Assured of his own death in the coming engagement, and that of his sons, of the ruin of his army and the triumph of his most formidable enemies, whose invasion had tempted him to try this unhallowed expedient all announced to him by that same authority which had foretold his possession of the kingdom, and whose words had never been falsified — Saul, in a state of dejection which could not promise success to his followers (comp. Thomson, Land and Book, 2, 168), prepared as best he could to meet the enemy in Gilboa, on the extremity of the great plain of Esdraelon (on the localities of this battle, etc., see Hackett, Illustrations of Script. p. 178 sq.).
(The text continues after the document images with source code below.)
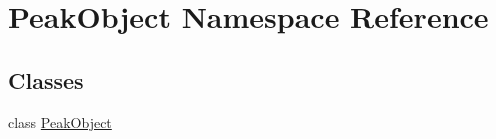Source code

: \hypertarget{namespace_peak_object}{\section{Peak\-Object Namespace Reference}
\label{namespace_peak_object}
}
\subsection*{Classes}
\begin{DoxyCompactItemize}
\item 
class \hyperlink{class_peak_object_1_1_peak_object}{Peak\-Object}
\end{DoxyCompactItemize}
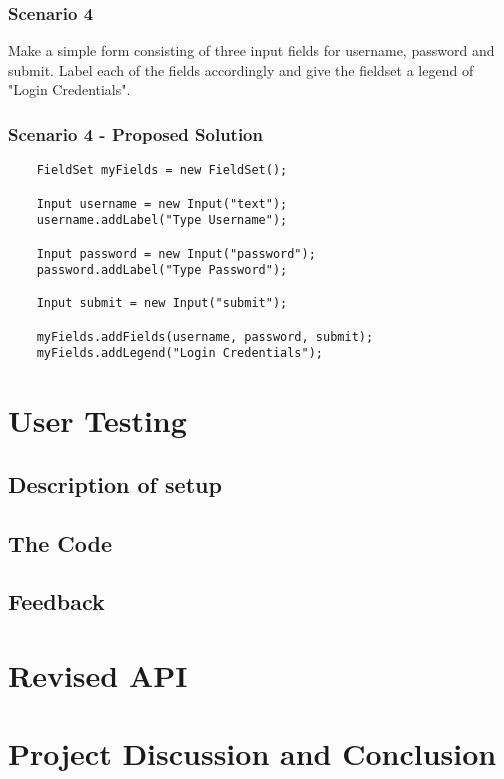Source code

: \documentclass[12pt]{article}
\begin{document}
\subsubsection{Scenario 4}
Make a simple form consisting of three input fields for username, password and submit. Label each of the fields accordingly and give the fieldset a legend of "Login Credentials".

\subsubsection{Scenario 4 - Proposed Solution}

\begin{lstlisting}
    FieldSet myFields = new FieldSet();

    Input username = new Input("text");
    username.addLabel("Type Username");
    
    Input password = new Input("password");
    password.addLabel("Type Password");
    
    Input submit = new Input("submit");

    myFields.addFields(username, password, submit);
    myFields.addLegend("Login Credentials");
\end{lstlisting}

\section{User Testing}

\subsection{Description of setup}

\subsection{The Code}

\subsection{Feedback}

\section{Revised API}

\section{Project Discussion and Conclusion}
\end{document}
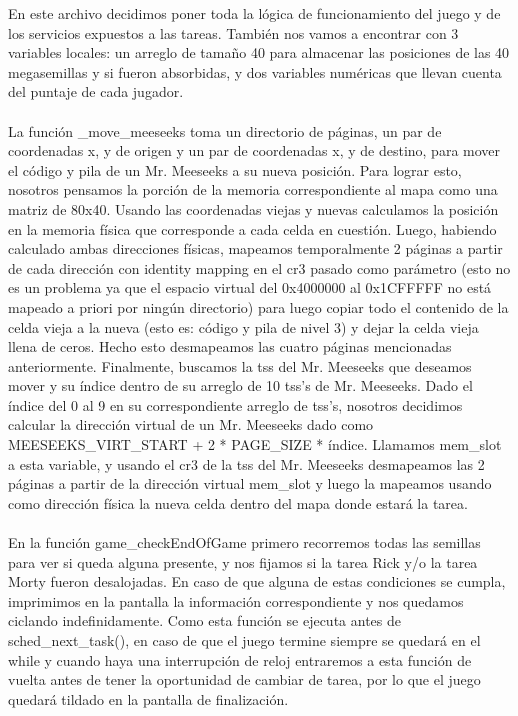 En este archivo decidimos poner toda la lógica de funcionamiento del juego y de los servicios expuestos a las tareas. También nos vamos a encontrar con 3 variables locales: un arreglo de tamaño 40 para almacenar las posiciones de las 40 megasemillas y si fueron absorbidas, y dos variables numéricas que llevan cuenta del puntaje de cada jugador.
\\\\
La función _move_meeseeks toma un directorio de páginas, un par de coordenadas x, y de origen y un par de coordenadas x, y de destino, para mover el código y pila de un Mr. Meeseeks a su nueva posición. Para lograr esto, nosotros pensamos la porción de la memoria correspondiente al mapa como una matriz de 80x40. Usando las coordenadas viejas y nuevas calculamos la posición en la memoria física que corresponde a cada celda en cuestión. Luego, habiendo calculado ambas direcciones físicas, mapeamos temporalmente 2 páginas a partir de cada dirección con identity mapping en el cr3 pasado como parámetro (esto no es un problema ya que el espacio virtual del 0x4000000 al 0x1CFFFFF no está mapeado a priori por ningún directorio) para luego copiar todo el contenido de la celda vieja a la nueva (esto es: código y pila de nivel 3) y dejar la celda vieja llena de ceros. Hecho esto desmapeamos las cuatro páginas mencionadas anteriormente. Finalmente, buscamos la tss del Mr. Meeseeks que deseamos mover y su índice dentro de su arreglo de 10 tss’s de Mr. Meeseeks. Dado el índice del 0 al 9 en su correspondiente arreglo de tss’s, nosotros decidimos calcular la dirección virtual de un Mr. Meeseeks dado como MEESEEKS_VIRT_START + 2 * PAGE_SIZE * índice.
Llamamos mem_slot a esta variable, y usando el cr3 de la tss del Mr. Meeseeks desmapeamos las 2 páginas a partir de la dirección virtual mem_slot y luego la mapeamos usando como dirección física la nueva celda dentro del mapa donde estará la tarea.
\\\\
En la función game_checkEndOfGame primero recorremos todas las semillas para ver si queda alguna presente, y nos fijamos si la tarea Rick y/o la tarea Morty fueron desalojadas. En caso de que alguna de estas condiciones se cumpla, imprimimos en la pantalla la información correspondiente y nos quedamos ciclando indefinidamente. Como esta función se ejecuta antes de sched_next_task(), en caso de que el juego termine siempre se quedará en el while y cuando haya una interrupción de reloj entraremos a esta función de vuelta antes de tener la oportunidad de cambiar de tarea, por lo que el juego quedará tildado en la pantalla de finalización.
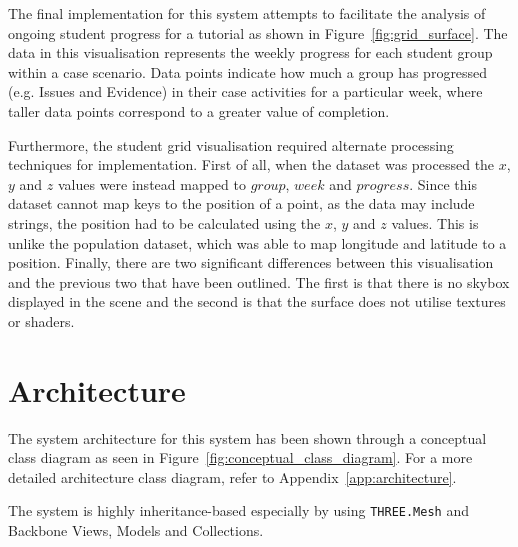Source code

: {	

	The final implementation for this system attempts to facilitate the analysis of ongoing student progress for a tutorial as shown in Figure~\ref{fig:grid_surface}. The data in this visualisation represents the weekly progress for each student group within a case scenario. Data points indicate how much a group has progressed (e.g. Issues and Evidence) in their case activities for a particular week, where taller data points correspond to a greater value of completion.

	

	Furthermore, the student grid visualisation required alternate processing techniques for implementation. First of all, when the dataset was processed the $x$, $y$ and $z$ values were instead mapped to $group$, $week$ and $progress$. Since this dataset cannot map keys to the position of a point, as the data may include strings, the position had to be calculated using the $x$, $y$ and $z$ values. This is unlike the population dataset, which was able to map longitude and latitude to a position. Finally, there are two significant differences between this visualisation and the previous two that have been outlined. The first is that there is no skybox displayed in the scene and the second is that the surface does not utilise textures or shaders.
	
}

\section{Architecture} {
\label{sec:architecture}

	The system architecture for this system has been shown through a conceptual class diagram as seen in Figure~\ref{fig:conceptual_class_diagram}. For a more detailed architecture class diagram, refer to Appendix~\ref{app:architecture}.

	

	The system is highly inheritance-based especially by using \texttt{THREE.Mesh} and Backbone Views, Models and Collections.

}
The next day the battle came on, and, according to Josephus (Ant. 6, 14,7), perhaps according to the spirit of the sacred narrative, his courage and self devotion returned. The Israelites were driven up the side of Gilboa. The three sons of Saul were slain (1Sa 31:2). Saul himself with his armor bearer was pursued by the archers and the charioteers of the enemy (ver. 3; 2Sa 1:6). He was wounded in the stomach (Sept. 1Sa 31:3). His shield was cast away (2Sa 1:21). In his extremity, having in vain solicited death from the hand of his armor bearer (Doeg the Edomite — the Jews say, "a partner before of his master's crimes and now of his punishment"), Saul perished at last by his own sword (1Sa 31:4). According to another account (less trustworthy, or, perhaps, to be reconciled with the former by supposing that it describes a later incident), an Amalekite came up at the moment of his death wound (whether from himself or the enemy) and found him "fallen" but leaning on his spear (2Sa 1:6,10). The dizziness of death was gathered over him (ver. 9), but he was still alive; and he was, at his own request, put out of his pain by the Amalekite, who took off his royal diadem and bracelet and carried the news to David (ver. 7-10). Not till then, according to Josephus (Ant. 6, 14, 7), did the faithful armor bearer fall on his sword and die with him (1Sa 31:5). The body, on being found by the Philistines on the morrow, was stripped and decapitated. The armor was sent into the Philistine cities, as if in retribution for the spoliation of Goliath, and finally deposited in the temple of Astarte, apparently in the neighboring Canaanitish city of Bethshan; and over the walls of the same city was hung the naked, headless corpse with those of his three sons (ver. 9, 10). The head was deposited (probably at Ashdod) in the temple of Dagon (1Ch 10:10). The corpse was removed from Bethshan by the gratitude of the inhabitants of Jabesh-gilead, who came over the Jordan by night, carried off the bodies, burned them, and buried them under the tamarisk at Jabesh (1Sa 31:13). It is pleasing to think that even the worst men have left behind them those in whom gratitude and affection are duties. Saul had those who mourned him, as some hand was found to have strewn flowers on the newly made grave of Nero. After the lapse of several years, his ashes and those of Jonathan were removed by David to their ancestral sepulchre at Zelah in Benjamin (2Sa 21:14).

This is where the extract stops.